What to work on => An exact copy of every record, without the pictures, is what should come back.

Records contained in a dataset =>
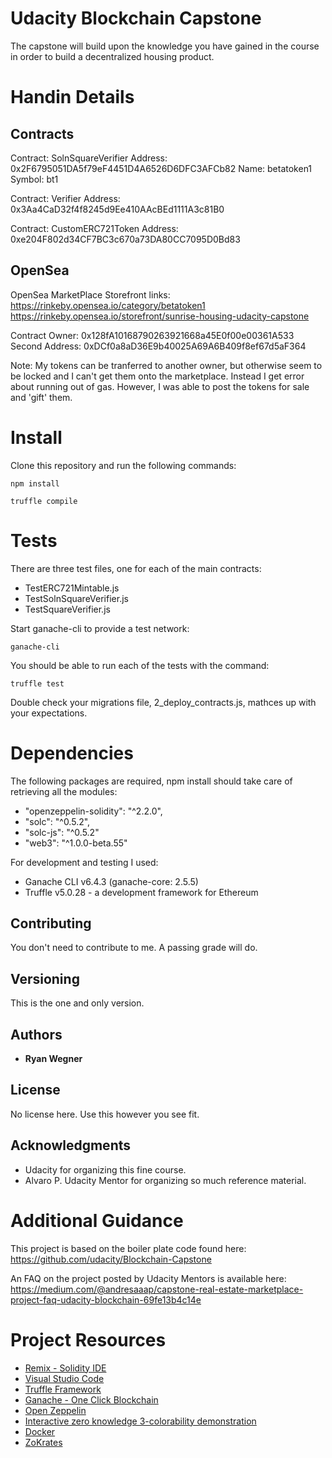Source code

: # Udacity Blockchain Capstone

The capstone will build upon the knowledge you have gained in the course in order to build a decentralized housing product. 

# Handin Details

## Contracts
Contract: SolnSquareVerifier
Address: 0x2F6795051DA5f79eF4451D4A6526D6DFC3AFCb82
Name: betatoken1
Symbol: bt1

Contract: Verifier
Address: 0x3Aa4CaD32f4f8245d9Ee410AAcBEd1111A3c81B0

Contract: CustomERC721Token
Address: 0xe204F802d34CF7BC3c670a73DA80CC7095D0Bd83

## OpenSea

OpenSea MarketPlace Storefront links:
https://rinkeby.opensea.io/category/betatoken1
https://rinkeby.opensea.io/storefront/sunrise-housing-udacity-capstone

Contract Owner: 0x128fA10168790263921668a45E0f00e00361A533
Second Address: 0xDCf0a8aD36E9b40025A69A6B409f8ef67d5aF364

Note: My tokens can be tranferred to another owner, but otherwise seem to be locked and I can't get them onto the marketplace.  Instead I get error about running out of gas.  However, I was able to post the tokens for sale and 'gift' them.

# Install

Clone this repository and run the following commands:

`npm install`

`truffle compile`

# Tests

There are three test files, one for each of the main contracts:
* TestERC721Mintable.js
* TestSolnSquareVerifier.js
* TestSquareVerifier.js

Start ganache-cli to provide a test network:

`ganache-cli`

You should be able to run each of the tests with the command:

`truffle test`

Double check your migrations file, 2_deploy_contracts.js, mathces up with your expectations.

# Dependencies

The following packages are required, npm install should take care of retrieving all the modules:

* "openzeppelin-solidity": "^2.2.0",
* "solc": "^0.5.2",
* "solc-js": "^0.5.2"
* "web3": "^1.0.0-beta.55"

For development and testing I used:

* Ganache CLI v6.4.3 (ganache-core: 2.5.5)
* Truffle v5.0.28 - a development framework for Ethereum

## Contributing

You don't need to contribute to me.  A passing grade will do.

## Versioning

This is the one and only version.

## Authors

* **Ryan Wegner**

## License

No license here.  Use this however you see fit.

## Acknowledgments

* Udacity for organizing this fine course.
* Alvaro P. Udacity Mentor for organizing so much reference material.

# Additional Guidance

This project is based on the boiler plate code found here:
https://github.com/udacity/Blockchain-Capstone

An FAQ on the project posted by Udacity Mentors is available here:
https://medium.com/@andresaaap/capstone-real-estate-marketplace-project-faq-udacity-blockchain-69fe13b4c14e

# Project Resources

* [Remix - Solidity IDE](https://remix.ethereum.org/)
* [Visual Studio Code](https://code.visualstudio.com/)
* [Truffle Framework](https://truffleframework.com/)
* [Ganache - One Click Blockchain](https://truffleframework.com/ganache)
* [Open Zeppelin ](https://openzeppelin.org/)
* [Interactive zero knowledge 3-colorability demonstration](http://web.mit.edu/~ezyang/Public/graph/svg.html)
* [Docker](https://docs.docker.com/install/)
* [ZoKrates](https://github.com/Zokrates/ZoKrates)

Answer for this exercise =>
Source code

: # Udacity Blockchain Capstone

The capstone will build upon the knowledge you have gained in the course in order to build a decentralized housing product. 

# Handin Details

## Contracts
Contract: SolnSquareVerifier
Address: 0x2F6795051DA5f79eF4451D4A6526D6DFC3AFCb82
Name: betatoken1
Symbol: bt1

Contract: Verifier
Address: 0x3Aa4CaD32f4f8245d9Ee410AAcBEd1111A3c81B0

Contract: CustomERC721Token
Address: 0xe204F802d34CF7BC3c670a73DA80CC7095D0Bd83

## OpenSea

OpenSea MarketPlace Storefront links:
https://rinkeby.opensea.io/category/betatoken1
https://rinkeby.opensea.io/storefront/sunrise-housing-udacity-capstone

Contract Owner: 0x128fA10168790263921668a45E0f00e00361A533
Second Address: 0xDCf0a8aD36E9b40025A69A6B409f8ef67d5aF364

Note: My tokens can be tranferred to another owner, but otherwise seem to be locked and I can't get them onto the marketplace.  Instead I get error about running out of gas.  However, I was able to post the tokens for sale and 'gift' them.

# Install

Clone this repository and run the following commands:

`npm install`

`truffle compile`

# Tests

There are three test files, one for each of the main contracts:
* TestERC721Mintable.js
* TestSolnSquareVerifier.js
* TestSquareVerifier.js

Start ganache-cli to provide a test network:

`ganache-cli`

You should be able to run each of the tests with the command:

`truffle test`

Double check your migrations file, 2_deploy_contracts.js, mathces up with your expectations.

# Dependencies

The following packages are required, npm install should take care of retrieving all the modules:

* "openzeppelin-solidity": "^2.2.0",
* "solc": "^0.5.2",
* "solc-js": "^0.5.2"
* "web3": "^1.0.0-beta.55"

For development and testing I used:

* Ganache CLI v6.4.3 (ganache-core: 2.5.5)
* Truffle v5.0.28 - a development framework for Ethereum

## Contributing

You don't need to contribute to me.  A passing grade will do.

## Versioning

This is the one and only version.

## Authors

* **Ryan Wegner**

## License

No license here.  Use this however you see fit.

## Acknowledgments

* Udacity for organizing this fine course.
* Alvaro P. Udacity Mentor for organizing so much reference material.

# Additional Guidance

This project is based on the boiler plate code found here:
https://github.com/udacity/Blockchain-Capstone

An FAQ on the project posted by Udacity Mentors is available here:
https://medium.com/@andresaaap/capstone-real-estate-marketplace-project-faq-udacity-blockchain-69fe13b4c14e

# Project Resources

* [Remix - Solidity IDE](https://remix.ethereum.org/)
* [Visual Studio Code](https://code.visualstudio.com/)
* [Truffle Framework](https://truffleframework.com/)
* [Ganache - One Click Blockchain](https://truffleframework.com/ganache)
* [Open Zeppelin ](https://openzeppelin.org/)
* [Interactive zero knowledge 3-colorability demonstration](http://web.mit.edu/~ezyang/Public/graph/svg.html)
* [Docker](https://docs.docker.com/install/)
* [ZoKrates](https://github.com/Zokrates/ZoKrates)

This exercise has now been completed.